Document images with source code:
+ + + + + + +
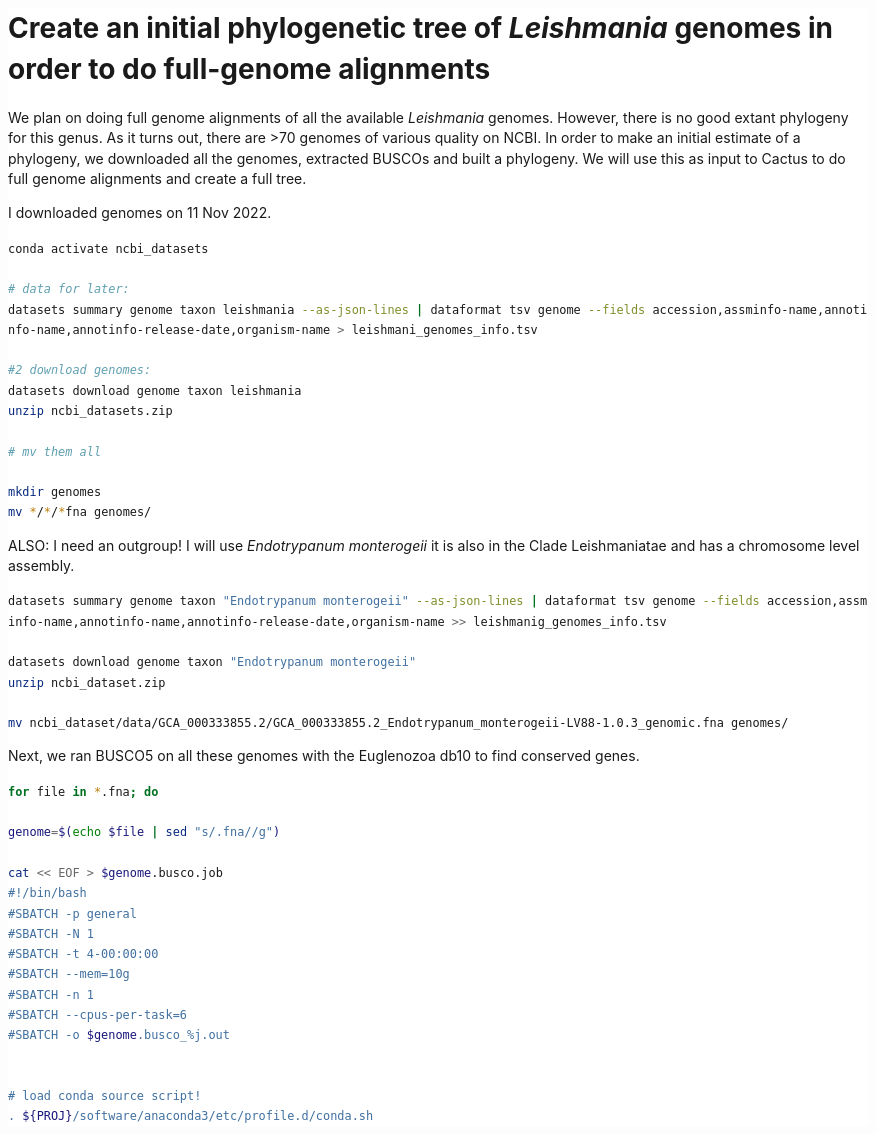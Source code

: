 # Create an initial phylogenetic tree of *Leishmania* genomes in order to do full-genome alignments


We plan on doing full genome alignments of all the available *Leishmania* genomes. However, there is no good extant phylogeny for this genus. As it turns out, there are >70 genomes of various quality on NCBI. In order to make an initial estimate of a phylogeny, we downloaded all the genomes, extracted BUSCOs and built a phylogeny. We will use this as input to Cactus to do full genome alignments and create a full tree.



I downloaded genomes on 11 Nov 2022.

```bash
conda activate ncbi_datasets

# data for later:
datasets summary genome taxon leishmania --as-json-lines | dataformat tsv genome --fields accession,assminfo-name,annotinfo-name,annotinfo-release-date,organism-name > leishmani_genomes_info.tsv

#2 download genomes:
datasets download genome taxon leishmania
unzip ncbi_datasets.zip

# mv them all

mkdir genomes
mv */*/*fna genomes/
```

ALSO: I need an outgroup! I will use _Endotrypanum monterogeii_ it is also in the Clade Leishmaniatae and has a chromosome level assembly.

```bash
datasets summary genome taxon "Endotrypanum monterogeii" --as-json-lines | dataformat tsv genome --fields accession,assminfo-name,annotinfo-name,annotinfo-release-date,organism-name >> leishmanig_genomes_info.tsv

datasets download genome taxon "Endotrypanum monterogeii"
unzip ncbi_dataset.zip

mv ncbi_dataset/data/GCA_000333855.2/GCA_000333855.2_Endotrypanum_monterogeii-LV88-1.0.3_genomic.fna genomes/
```


Next, we ran BUSCO5 on all these genomes with the Euglenozoa db10 to find conserved genes.

```bash
for file in *.fna; do

genome=$(echo $file | sed "s/.fna//g")

cat << EOF > $genome.busco.job
#!/bin/bash
#SBATCH -p general
#SBATCH -N 1
#SBATCH -t 4-00:00:00
#SBATCH --mem=10g
#SBATCH -n 1
#SBATCH --cpus-per-task=6
#SBATCH -o $genome.busco_%j.out


# load conda source script!
. ${PROJ}/software/anaconda3/etc/profile.d/conda.sh

```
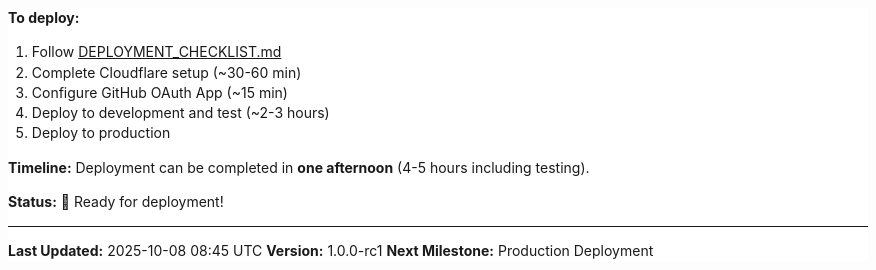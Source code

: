 **To deploy:**
1. Follow [DEPLOYMENT_CHECKLIST.md](DEPLOYMENT_CHECKLIST.md)
2. Complete Cloudflare setup (~30-60 min)
3. Configure GitHub OAuth App (~15 min)
4. Deploy to development and test (~2-3 hours)
5. Deploy to production

**Timeline:** Deployment can be completed in **one afternoon** (4-5 hours including testing).

**Status:** 🚀 Ready for deployment!

---

**Last Updated:** 2025-10-08 08:45 UTC
**Version:** 1.0.0-rc1
**Next Milestone:** Production Deployment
+ + + + + + +
§ **Exercise brief**
All of the records need to be reproduced exactly, with each picture omitted.

§ **Result of the exercise**
Source code

: # Create an initial phylogenetic tree of *Leishmania* genomes in order to do full-genome alignments


We plan on doing full genome alignments of all the available *Leishmania* genomes. However, there is no good extant phylogeny for this genus. As it turns out, there are >70 genomes of various quality on NCBI. In order to make an initial estimate of a phylogeny, we downloaded all the genomes, extracted BUSCOs and built a phylogeny. We will use this as input to Cactus to do full genome alignments and create a full tree.



I downloaded genomes on 11 Nov 2022.

```bash
conda activate ncbi_datasets

# data for later:
datasets summary genome taxon leishmania --as-json-lines | dataformat tsv genome --fields accession,assminfo-name,annotinfo-name,annotinfo-release-date,organism-name > leishmani_genomes_info.tsv

#2 download genomes:
datasets download genome taxon leishmania
unzip ncbi_datasets.zip

# mv them all

mkdir genomes
mv */*/*fna genomes/
```

ALSO: I need an outgroup! I will use _Endotrypanum monterogeii_ it is also in the Clade Leishmaniatae and has a chromosome level assembly.

```bash
datasets summary genome taxon "Endotrypanum monterogeii" --as-json-lines | dataformat tsv genome --fields accession,assminfo-name,annotinfo-name,annotinfo-release-date,organism-name >> leishmanig_genomes_info.tsv

datasets download genome taxon "Endotrypanum monterogeii"
unzip ncbi_dataset.zip

mv ncbi_dataset/data/GCA_000333855.2/GCA_000333855.2_Endotrypanum_monterogeii-LV88-1.0.3_genomic.fna genomes/
```


Next, we ran BUSCO5 on all these genomes with the Euglenozoa db10 to find conserved genes.

```bash
for file in *.fna; do

genome=$(echo $file | sed "s/.fna//g")

cat << EOF > $genome.busco.job
#!/bin/bash
#SBATCH -p general
#SBATCH -N 1
#SBATCH -t 4-00:00:00
#SBATCH --mem=10g
#SBATCH -n 1
#SBATCH --cpus-per-task=6
#SBATCH -o $genome.busco_%j.out


# load conda source script!
. ${PROJ}/software/anaconda3/etc/profile.d/conda.sh

```
Source code

: **To deploy:**
1. Follow [DEPLOYMENT_CHECKLIST.md](DEPLOYMENT_CHECKLIST.md)
2. Complete Cloudflare setup (~30-60 min)
3. Configure GitHub OAuth App (~15 min)
4. Deploy to development and test (~2-3 hours)
5. Deploy to production

**Timeline:** Deployment can be completed in **one afternoon** (4-5 hours including testing).

**Status:** 🚀 Ready for deployment!

---

**Last Updated:** 2025-10-08 08:45 UTC
**Version:** 1.0.0-rc1
**Next Milestone:** Production Deployment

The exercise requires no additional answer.